RECORDS FOR THE TASK =>
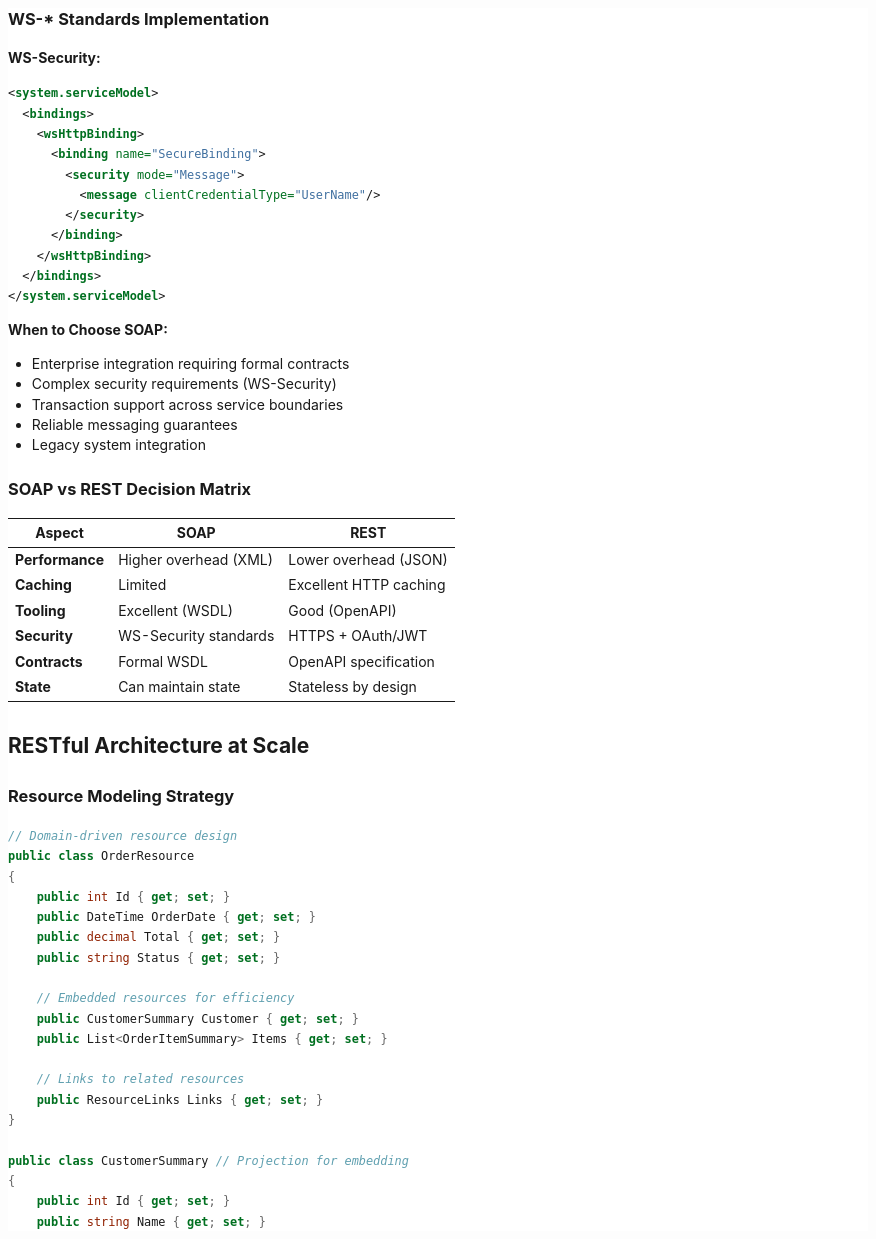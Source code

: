 ### WS-* Standards Implementation

**WS-Security:**
```xml
<system.serviceModel>
  <bindings>
    <wsHttpBinding>
      <binding name="SecureBinding">
        <security mode="Message">
          <message clientCredentialType="UserName"/>
        </security>
      </binding>
    </wsHttpBinding>
  </bindings>
</system.serviceModel>
```

**When to Choose SOAP:**
- Enterprise integration requiring formal contracts
- Complex security requirements (WS-Security)
- Transaction support across service boundaries
- Reliable messaging guarantees
- Legacy system integration

### SOAP vs REST Decision Matrix

| Aspect | SOAP | REST |
|--------|------|------|
| **Performance** | Higher overhead (XML) | Lower overhead (JSON) |
| **Caching** | Limited | Excellent HTTP caching |
| **Tooling** | Excellent (WSDL) | Good (OpenAPI) |
| **Security** | WS-Security standards | HTTPS + OAuth/JWT |
| **Contracts** | Formal WSDL | OpenAPI specification |
| **State** | Can maintain state | Stateless by design |

## RESTful Architecture at Scale

### Resource Modeling Strategy

```csharp
// Domain-driven resource design
public class OrderResource
{
    public int Id { get; set; }
    public DateTime OrderDate { get; set; }
    public decimal Total { get; set; }
    public string Status { get; set; }
    
    // Embedded resources for efficiency
    public CustomerSummary Customer { get; set; }
    public List<OrderItemSummary> Items { get; set; }
    
    // Links to related resources
    public ResourceLinks Links { get; set; }
}

public class CustomerSummary // Projection for embedding
{
    public int Id { get; set; }
    public string Name { get; set; }
```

WHAT THE EXERCISE ASKS => Beginning with the line that contains "Good (OpenAPI) |", output each line of the listing above through the last one, exactly and with nothing added.

EXPECTED ANSWER =>
| **Tooling** | Excellent (WSDL) | Good (OpenAPI) |
| **Security** | WS-Security standards | HTTPS + OAuth/JWT |
| **Contracts** | Formal WSDL | OpenAPI specification |
| **State** | Can maintain state | Stateless by design |

## RESTful Architecture at Scale

### Resource Modeling Strategy

```csharp
// Domain-driven resource design
public class OrderResource
{
    public int Id { get; set; }
    public DateTime OrderDate { get; set; }
    public decimal Total { get; set; }
    public string Status { get; set; }
    
    // Embedded resources for efficiency
    public CustomerSummary Customer { get; set; }
    public List<OrderItemSummary> Items { get; set; }
    
    // Links to related resources
    public ResourceLinks Links { get; set; }
}

public class CustomerSummary // Projection for embedding
{
    public int Id { get; set; }
    public string Name { get; set; }
```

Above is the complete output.